An ornamental object comprises a hollow form having at least some transparent or semi-transparent wall sections, and a lighting assembly disposed in the form, the assembly including one or more lights that cycle through different colors to create a decorative effect. In the preferred embodiment the lights are LEDs and the form is a sphere. A support may be provided upon which the form is placed.

Description

    REFERENCE TO RELATED APPLICATION
  • This application claims priority to U.S. provisional Patent Application Ser. No. 60/706,168, filed Aug. 5, 2005, the entire content of which is incorporated herein by reference.
  • FIELD OF THE INVENTION
  • This invention relates generally to ornamental objects such as gazing globes, and the like, and, in particular, to such objects including color-changing illumination.
  • BACKGROUND OF THE INVENTION
  • So-called “gazing globes” are spherical objects, usually made out of a hollow glass form, which are placed on pedestals and other stands for use in gardens and other indoor/outdoor environments. Such articles have become increasingly popular as a way to decorate different environments and surroundings.
  • Although existing gazing globes may have reflective surfaces or interesting color patterns, they are passive in the sense that they do nothing more and are limited in terms of their decorative effect.
  • SUMMARY OF THE INVENTION
  • This invention resides in an ornamental object comprising a hollow form having at least some transparent or semi-transparent wall sections, and a lighting assembly disposed in the form, the assembly including one or more lights that cycle through different colors to create a decorative effect. In the preferred embodiment the lights are LEDs and the form is a sphere. A support may be provided upon which the form is placed.
  • BRIEF DESCRIPTION OF THE DRAWINGS
  • FIG. 1 is a drawing of the preferred embodiment of the invention;
  • FIG. 2 shows a support removed from an opening in a globe;
  • FIG. 3 shows a lighting assembly being removed from the support;
  • FIG. 4 is a more detailed view of the light assembly, which includes electronics to drive emitters, preferably light-emitting diodes; and
  • FIG. 5 shows a globe according to the invention supported upon one of many possible stands.
  • DETAILED DESCRIPTION OF THE INVENTION
  • This invention improves upon gazing globes, and the like, through the addition of a color-changing mechanism, preferably solar powered to eliminate the need for an electrical hookup or battery change.
  • Reference is now made to the drawings, which show a hollow globe 106, including an opening 105 into which there is installed a support 104 including a light assembly 102. The light assembly 102 is connected to a source of power through wiring 112. In the preferred embodiment, the source of power is a solar panel assembly 110 which may include a stake 114 for in-ground installation.

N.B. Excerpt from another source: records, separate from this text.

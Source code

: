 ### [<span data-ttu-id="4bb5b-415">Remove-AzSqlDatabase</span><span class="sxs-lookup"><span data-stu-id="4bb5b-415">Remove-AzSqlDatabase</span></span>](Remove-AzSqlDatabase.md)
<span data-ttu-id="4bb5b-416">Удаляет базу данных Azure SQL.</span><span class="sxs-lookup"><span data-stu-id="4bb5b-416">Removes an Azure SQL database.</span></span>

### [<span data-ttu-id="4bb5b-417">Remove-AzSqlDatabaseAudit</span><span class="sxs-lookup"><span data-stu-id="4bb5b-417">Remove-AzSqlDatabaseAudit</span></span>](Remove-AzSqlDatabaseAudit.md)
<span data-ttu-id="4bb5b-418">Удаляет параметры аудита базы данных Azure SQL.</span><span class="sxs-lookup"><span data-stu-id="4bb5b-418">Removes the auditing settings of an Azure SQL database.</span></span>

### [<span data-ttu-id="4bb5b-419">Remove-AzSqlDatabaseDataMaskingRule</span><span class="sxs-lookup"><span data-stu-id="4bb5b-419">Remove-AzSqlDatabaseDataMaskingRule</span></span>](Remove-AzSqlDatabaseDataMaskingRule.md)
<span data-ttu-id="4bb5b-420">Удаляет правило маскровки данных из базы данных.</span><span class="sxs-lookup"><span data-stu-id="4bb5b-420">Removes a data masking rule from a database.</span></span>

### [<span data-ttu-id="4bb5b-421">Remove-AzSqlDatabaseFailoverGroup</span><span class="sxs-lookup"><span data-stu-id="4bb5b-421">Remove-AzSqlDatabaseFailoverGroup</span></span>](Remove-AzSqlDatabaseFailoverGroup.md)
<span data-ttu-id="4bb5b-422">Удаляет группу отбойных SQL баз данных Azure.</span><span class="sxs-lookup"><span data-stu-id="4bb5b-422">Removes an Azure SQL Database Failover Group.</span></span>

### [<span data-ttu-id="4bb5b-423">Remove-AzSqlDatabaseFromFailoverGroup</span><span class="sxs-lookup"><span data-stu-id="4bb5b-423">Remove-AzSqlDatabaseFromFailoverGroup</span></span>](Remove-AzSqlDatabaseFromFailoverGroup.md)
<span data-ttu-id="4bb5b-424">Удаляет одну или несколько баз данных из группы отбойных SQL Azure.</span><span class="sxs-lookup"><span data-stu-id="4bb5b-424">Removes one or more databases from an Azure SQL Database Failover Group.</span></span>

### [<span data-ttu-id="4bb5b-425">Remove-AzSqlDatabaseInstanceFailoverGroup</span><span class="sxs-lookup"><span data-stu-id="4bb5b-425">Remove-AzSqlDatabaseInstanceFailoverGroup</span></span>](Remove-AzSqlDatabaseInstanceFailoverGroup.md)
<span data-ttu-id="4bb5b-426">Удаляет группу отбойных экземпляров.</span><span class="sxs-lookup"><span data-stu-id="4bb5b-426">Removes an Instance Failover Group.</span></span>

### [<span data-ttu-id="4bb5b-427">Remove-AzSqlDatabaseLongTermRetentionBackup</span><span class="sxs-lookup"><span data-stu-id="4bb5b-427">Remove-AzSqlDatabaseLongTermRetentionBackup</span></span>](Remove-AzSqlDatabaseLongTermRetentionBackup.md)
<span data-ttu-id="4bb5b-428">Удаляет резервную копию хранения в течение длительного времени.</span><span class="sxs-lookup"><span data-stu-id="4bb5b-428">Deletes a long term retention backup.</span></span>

As an alternative to a photovoltaic power supply, batteries or a power converter for AC use may be provided.
  • Although this invention is being described with respect to a spherical hollow form, it may be appreciated that the system and method are applicable to any type of form, including non-spherical objects. Such objects may include animal shapes, birdbaths, pumpkins, snowmen, etc. Although such objects are preferably made from glass, plastic may also be used, and transparent and semitransparent wall structures may be included. That is, the invention is not limited in terms of the shape or color or design of the object, so long as some light is able to escape in some places.
  • FIG. 2 shows the support 102 removed from an opening in globe 106, and FIG. 3 shows the lighting assembly 120 being removed from the support 104. This, in turn, shows a pedestal onto which a light assembly is mounted.
  • FIG. 4 is yet a more detailed view of the light assembly 120, which includes electronics 140 to drive emitters 130, 132, 134, preferably light-emitting diodes. Although any number of light emitters may be used, three are used in the preferred embodiment to produce a wide range of primary and secondary colors. Although the LEDs are generally provided in individual packages, single components with multiple emitters may also be used. FIG. 5 shows a globe according to the invention supported upon one of many possible stands.
  • The electronics contained in unit 140 may be programmed to drive the emitters in any timing sequence, such as a cycling through the rainbow, using red, green and blue LEDs, which transition from pure red to reddish green, to green, to greenish blue, to violet, and so forth. An entire cycle can take any time, but preferably on the order of a few seconds to a minute, or thereabouts. Yellow emitters and violet emitters may alternatively be used, depending upon the technology available at the time. The circuitry in unit 140 responsible for the cycling of the LEDs will be well known and appreciated to anyone of skill in electronic circuit design. For example, the circuits disclosed in U.S. Pat. Nos. 6,819,056 and 6,616,292 may be applicable, and those disclosures are incorporated herein by reference in their entireties.
  • In addition to the circuitry provided to cycle the LEDs, the preferred embodiment further includes a photocell used to activate the system at dusk and deactivate the system at dawn to save on battery power. The battery is preferably located in the photovoltaic device 110, though the battery may be located in the housing 120, and/or the circuitry in housing 120 may be located in the photovoltaic portion 110. Placement of the electronics is immaterial, so long as the system operates as described herein.

Claims (7)

1. An ornamental object, comprising:
a hollow form having at least some transparent or semi-transparent wall sections; and
a lighting assembly disposed in the form, the assembly including one or more lights that cycle through different colors to create a decorative effect.
2. The ornamental object of claim 1, wherein the lights are LEDs.
3. The ornamental object of claim 1, wherein the form is a sphere.
4. The ornamental object of claim 1, further including a support upon which the form is placed.
5. An ornamental object, comprising:
a hollow, transparent or translucent sphere; and
a lighting assembly disposed in the sphere, the assembly including one or more lights that cycle through different colors to create a decorative effect.
6. The ornamental object of claim 5, wherein the lights are LEDs.
7. The ornamental object of claim 5, further including a support upon which the sphere is placed.
US11/500,094 2005-08-05 2006-08-07 Color-changing ornamental objects Abandoned US20070030685A1 (en)

Priority Applications (1)

Application Number Priority Date Filing Date Title
US11/500,094 US20070030685A1 (en) 2005-08-05 2006-08-07 Color-changing ornamental objects

Applications Claiming Priority (2)

Application Number Priority Date Filing Date Title
US70616805P 2005-08-05 2005-08-05
US11/500,094 US20070030685A1 (en) 2005-08-05 2006-08-07 Color-changing ornamental objects

Publications (1)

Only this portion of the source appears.